> _Exercise prompt_: Omitting the pictures, restate all of the entries below exactly.

> _Source data_:

========

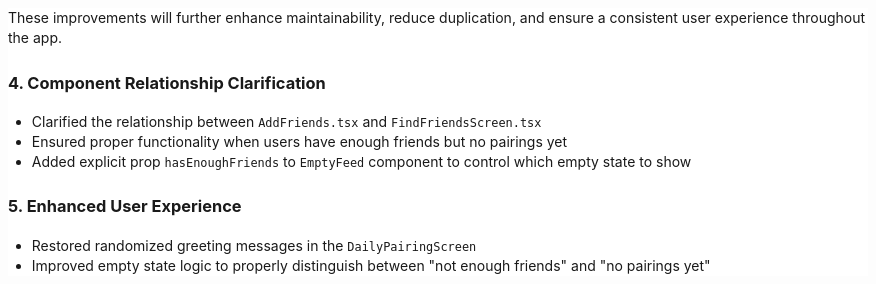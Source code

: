 These improvements will further enhance maintainability, reduce duplication, and ensure a consistent user experience throughout the app.

### 4. Component Relationship Clarification

- Clarified the relationship between `AddFriends.tsx` and `FindFriendsScreen.tsx`
- Ensured proper functionality when users have enough friends but no pairings yet
- Added explicit prop `hasEnoughFriends` to `EmptyFeed` component to control which empty state to show

### 5. Enhanced User Experience

- Restored randomized greeting messages in the `DailyPairingScreen`
- Improved empty state logic to properly distinguish between "not enough friends" and "no pairings yet"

========

> _Completed task_:
Source code

: These improvements will further enhance maintainability, reduce duplication, and ensure a consistent user experience throughout the app.

### 4. Component Relationship Clarification

- Clarified the relationship between `AddFriends.tsx` and `FindFriendsScreen.tsx`
- Ensured proper functionality when users have enough friends but no pairings yet
- Added explicit prop `hasEnoughFriends` to `EmptyFeed` component to control which empty state to show

### 5. Enhanced User Experience

- Restored randomized greeting messages in the `DailyPairingScreen`
- Improved empty state logic to properly distinguish between "not enough friends" and "no pairings yet"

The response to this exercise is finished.